● **YOUR TASK**
Would it be possible to copy exactly the lines from the one containing "based on queries" to the end of the entries, including both and nothing else?

● **RECORD SET**
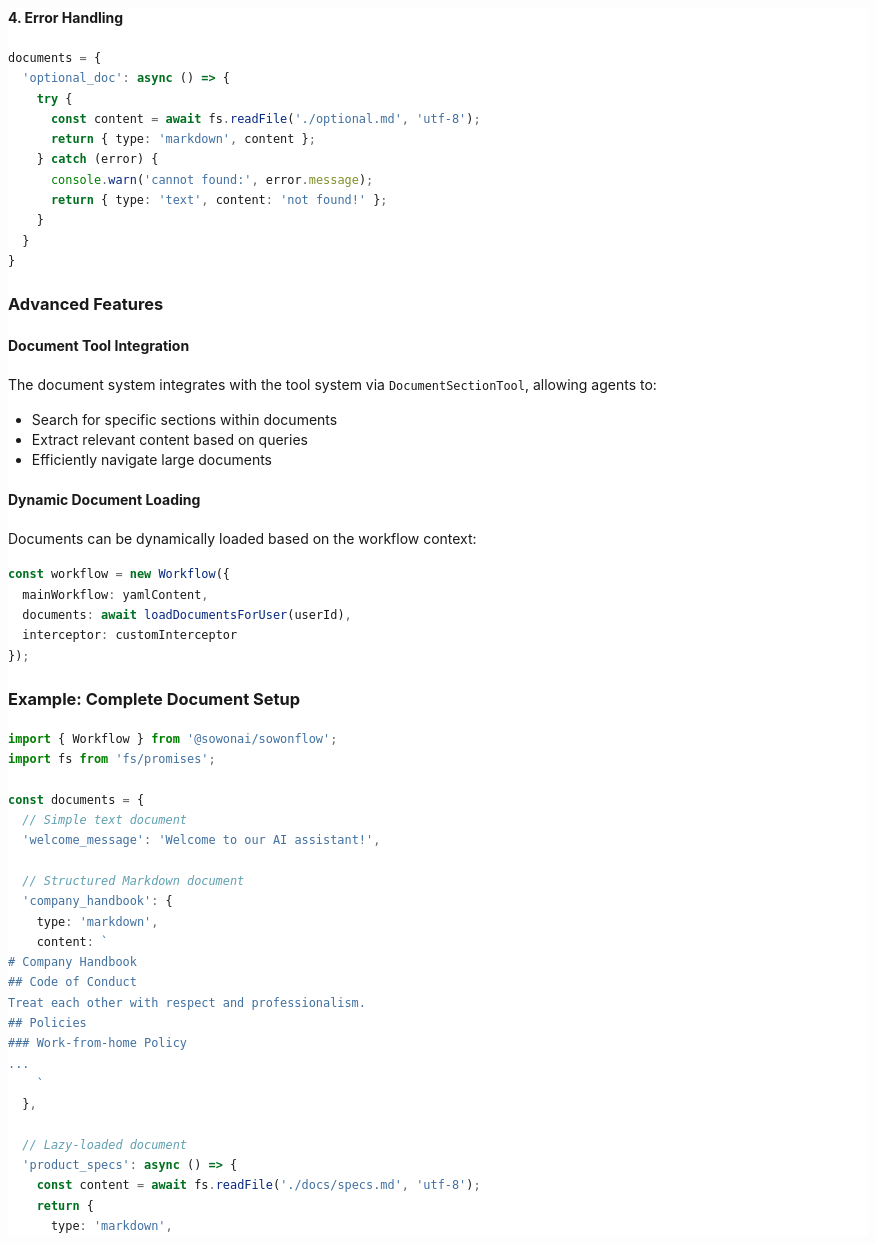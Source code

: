 #### 4. Error Handling

```typescript
documents = {
  'optional_doc': async () => {
    try {
      const content = await fs.readFile('./optional.md', 'utf-8');
      return { type: 'markdown', content };
    } catch (error) {
      console.warn('cannot found:', error.message);
      return { type: 'text', content: 'not found!' };
    }
  }
}
```

### Advanced Features

#### Document Tool Integration

The document system integrates with the tool system via `DocumentSectionTool`, allowing agents to:

* Search for specific sections within documents
* Extract relevant content based on queries
* Efficiently navigate large documents

#### Dynamic Document Loading

Documents can be dynamically loaded based on the workflow context:

```typescript
const workflow = new Workflow({
  mainWorkflow: yamlContent,
  documents: await loadDocumentsForUser(userId),
  interceptor: customInterceptor
});
```

### Example: Complete Document Setup

```typescript
import { Workflow } from '@sowonai/sowonflow';
import fs from 'fs/promises';

const documents = {
  // Simple text document
  'welcome_message': 'Welcome to our AI assistant!',
  
  // Structured Markdown document
  'company_handbook': {
    type: 'markdown',
    content: `
# Company Handbook
## Code of Conduct
Treat each other with respect and professionalism.
## Policies
### Work-from-home Policy
...
    `
  },
  
  // Lazy-loaded document
  'product_specs': async () => {
    const content = await fs.readFile('./docs/specs.md', 'utf-8');
    return {
      type: 'markdown',
```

● **RESULT**
* Extract relevant content based on queries
* Efficiently navigate large documents

#### Dynamic Document Loading

Documents can be dynamically loaded based on the workflow context:

```typescript
const workflow = new Workflow({
  mainWorkflow: yamlContent,
  documents: await loadDocumentsForUser(userId),
  interceptor: customInterceptor
});
```

### Example: Complete Document Setup

```typescript
import { Workflow } from '@sowonai/sowonflow';
import fs from 'fs/promises';

const documents = {
  // Simple text document
  'welcome_message': 'Welcome to our AI assistant!',
  
  // Structured Markdown document
  'company_handbook': {
    type: 'markdown',
    content: `
# Company Handbook
## Code of Conduct
Treat each other with respect and professionalism.
## Policies
### Work-from-home Policy
...
    `
  },
  
  // Lazy-loaded document
  'product_specs': async () => {
    const content = await fs.readFile('./docs/specs.md', 'utf-8');
    return {
      type: 'markdown',
```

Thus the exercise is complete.